TASK STATEMENT >> Among the entries below, how many lines contain the string "theme"? Only the number is wanted.

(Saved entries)
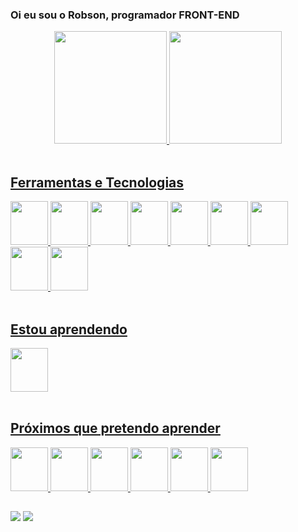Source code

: ### Oi eu sou o Robson, programador FRONT-END

<div align="center">
  <a href="https://github.com/Robson077">
  <img height="180em" src="https://github-readme-stats.vercel.app/api?username=Robson077&show_icons=true&theme=dracula&include_all_commits=true&count_private=true"/>
  <img height="180em" src="https://github-readme-stats.vercel.app/api/top-langs/?username=Robson077&layout=compact&langs_count=7&theme=dracula"/>
</div>
  
<div style="display: inline_block"><br>
  <h2>Ferramentas e Tecnologias</h2>
  <img src="https://cdn.jsdelivr.net/gh/devicons/devicon/icons/html5/html5-original.svg" height="70px" width="60px"/>
  <img src="https://cdn.jsdelivr.net/gh/devicons/devicon/icons/css3/css3-original.svg" height="70px" width="60px"/>
  <img src="https://cdn.jsdelivr.net/gh/devicons/devicon/icons/javascript/javascript-original.svg" height="70px" width="60px"/>
  <img src="https://cdn.jsdelivr.net/gh/devicons/devicon/icons/sass/sass-original.svg" height="70px" width="60px"/>
  <img src="https://cdn.jsdelivr.net/gh/devicons/devicon/icons/bootstrap/bootstrap-original.svg" height="70px" width="60px"/>
  <img src="https://cdn.jsdelivr.net/gh/devicons/devicon/icons/figma/figma-original.svg" height="70px" width="60px"/>
  <img src="https://cdn.jsdelivr.net/gh/devicons/devicon/icons/git/git-original.svg" height="70px" width="60px"/>
  <img src="https://cdn.jsdelivr.net/gh/devicons/devicon/icons/vscode/vscode-original.svg" height="70px" width="60px"/>
  <img src="https://cdn.jsdelivr.net/gh/devicons/devicon/icons/npm/npm-original-wordmark.svg" height="70px" width="60px"/>
</div>

<div style="display: inline_block"><br>
  <h2>Estou aprendendo</h2>
  <img src="https://cdn.jsdelivr.net/gh/devicons/devicon/icons/react/react-original.svg" height="70px" width="60px"/>
</div>

<div style="display: inline_block"><br>
  <h2>Próximos que pretendo aprender</h2>
  <img src="https://cdn.jsdelivr.net/gh/devicons/devicon/icons/nodejs/nodejs-original.svg" height="70px" width="60px"/>
  <img src="https://cdn.jsdelivr.net/gh/devicons/devicon/icons/typescript/typescript-original.svg" height="70px" width="60px"/>
  <img src="https://cdn.jsdelivr.net/gh/devicons/devicon/icons/firebase/firebase-plain.svg" height="70px" width="60px"/>
  <img src="https://cdn.jsdelivr.net/gh/devicons/devicon/icons/mongodb/mongodb-original.svg" height="70px" width="60px"/>
  <img src="https://cdn.jsdelivr.net/gh/devicons/devicon/icons/nextjs/nextjs-original.svg" height="70px" width="60px"/>
  <img src="https://cdn.jsdelivr.net/gh/devicons/devicon/icons/mysql/mysql-original.svg" height="70px" width="60px"/>
  
</div>
  
##
  
<div>
  <a href="https://instagram.com/robsontud" target="_blank"><img src="https://img.shields.io/badge/-Instagram-%23E4405F?style=for-the-badge&logo=instagram&logoColor=white" target="_blank"></a>
  <a href="https://www.linkedin.com/in/robson-s-073214223" target="_blank"><img src="https://img.shields.io/badge/-LinkedIn-%230077B5?style=for-the-badge&logo=linkedin&logoColor=white" target="_blank"></a> 
 
</div>
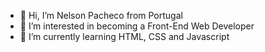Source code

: - 👋 Hi, I’m Nelson Pacheco from Portugal
- 👀 I’m interested in becoming a Front-End Web Developer
- 🌱 I’m currently learning HTML, CSS and Javascript

<!---
Nelson4849/Nelson4849 is a ✨ special ✨ repository because its `README.md` (this file) appears on your GitHub profile.
You can click the Preview link to take a look at your changes.
--->
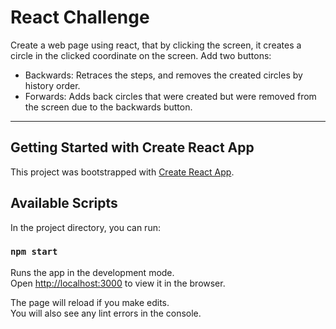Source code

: # React Challenge

Create a web page using react, that by clicking the screen, it creates a circle in the clicked coordinate on the screen.
Add two buttons:

- Backwards: Retraces the steps, and removes the created circles by history order.
- Forwards: Adds back circles that were created but were removed from the screen due to the backwards button.

---

## Getting Started with Create React App

This project was bootstrapped with [Create React App](https://github.com/facebook/create-react-app).

## Available Scripts

In the project directory, you can run:

### `npm start`

Runs the app in the development mode.\
Open [http://localhost:3000](http://localhost:3000) to view it in the browser.

The page will reload if you make edits.\
You will also see any lint errors in the console.

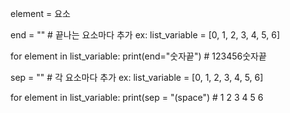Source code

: element = 요소

end = "" # 끝나는 요소마다 추가
  ex:
list_variable = [0, 1, 2, 3, 4, 5, 6]

for element in list_variable:
    print(end="숫자끝") # 123456숫자끝

sep = "" # 각 요소마다 추가
   ex:
list_variable = [0, 1, 2, 3, 4, 5, 6]

for element in list_variable:
    print(sep = "(space") # 1 2 3 4 5 6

ANSWER BOX >> 2